Mais pour de vrai, de vrai, je parle parfois un peu trop durant la leçon (mais de moins en moins!). Comme j’apprivoise cette année les sous-groupes en écriture (plus facile pour moi en lecture), il n’y en a qu’un dans la période, et pas tous les jours, sinon je manque de temps pour les entretiens individuels.Certains n’ont pas le volume d’écriture auquel je m’attends, d’autres ont besoin d’une aide plus soutenue, d’autres de revenir aux leçons précédentes, leçons qui, disons-le, filent à la vitesse de l’éclair. Je prends beaucoup de temps pour planifier, moi qui ai presque 20 ans d’expérience en première année. J’oublie parfois la leçon de mi-atelier, le partage est plus court que prévu et il fait parfois l’objet d’une autre leçon complète.

Même si ce n’est pas l’idéal, je sais que chaque petit pas que je fais me mène vers ce que je veux être et que je veux donner aux élèves. Et je pense à Rebecca Cronin, du TCRWP, qui disait que la première année d’expérimentation des Units of Study, on apprivoise les mini-leçons, la deuxième année, on améliore nos entretiens et ensuite on peut travailler sur l’enseignement en petit groupe. Mais que lorsqu’on décide de    se lancer, il faut plonger. À fond. Pour que les élèves s’investissent autant que nous.

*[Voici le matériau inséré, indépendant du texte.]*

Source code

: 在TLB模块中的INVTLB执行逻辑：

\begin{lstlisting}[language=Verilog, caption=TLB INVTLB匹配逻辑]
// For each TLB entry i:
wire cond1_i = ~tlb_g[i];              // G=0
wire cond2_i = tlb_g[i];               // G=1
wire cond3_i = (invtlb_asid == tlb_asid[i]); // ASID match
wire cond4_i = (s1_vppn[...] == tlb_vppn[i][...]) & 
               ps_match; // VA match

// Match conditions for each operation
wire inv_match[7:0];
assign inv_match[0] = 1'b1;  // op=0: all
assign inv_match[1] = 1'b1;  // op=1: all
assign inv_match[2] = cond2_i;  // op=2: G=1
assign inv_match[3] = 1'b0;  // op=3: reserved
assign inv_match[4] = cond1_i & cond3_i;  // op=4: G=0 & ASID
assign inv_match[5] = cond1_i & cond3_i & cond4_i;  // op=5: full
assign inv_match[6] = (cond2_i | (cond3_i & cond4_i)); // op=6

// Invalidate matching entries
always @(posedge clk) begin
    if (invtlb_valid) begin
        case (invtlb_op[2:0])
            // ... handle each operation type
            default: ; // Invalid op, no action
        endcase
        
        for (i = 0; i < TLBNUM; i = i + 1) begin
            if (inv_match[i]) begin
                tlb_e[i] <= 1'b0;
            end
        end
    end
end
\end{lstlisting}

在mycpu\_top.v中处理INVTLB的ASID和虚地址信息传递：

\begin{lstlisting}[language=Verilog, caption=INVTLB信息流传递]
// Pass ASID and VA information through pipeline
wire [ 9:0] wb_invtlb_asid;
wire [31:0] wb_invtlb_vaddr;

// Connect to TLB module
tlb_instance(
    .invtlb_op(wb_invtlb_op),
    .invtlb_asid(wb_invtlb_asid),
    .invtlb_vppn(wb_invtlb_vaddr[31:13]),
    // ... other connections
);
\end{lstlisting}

Quand j’invite les élèves à se fixer des buts à différents moments de l’atelier d’écriture, je remarque que les attentes élevées et la confiance que j’ai face à leurs aptitudes d’auteurs les incitent à repousser leurs limites et à se dépasser. J’essaie de le faire moi aussi dans mon enseignement. Mon but, c’est le monde idéal…et en attendant, je plonge, j’expérimente, je m’exerce. Et chaque fois que j’entends, à la fin de la période d’écriture,  » Oh non! Pas déjà?! »…je me dis que le monde idéal, ça commence un peu par là, non?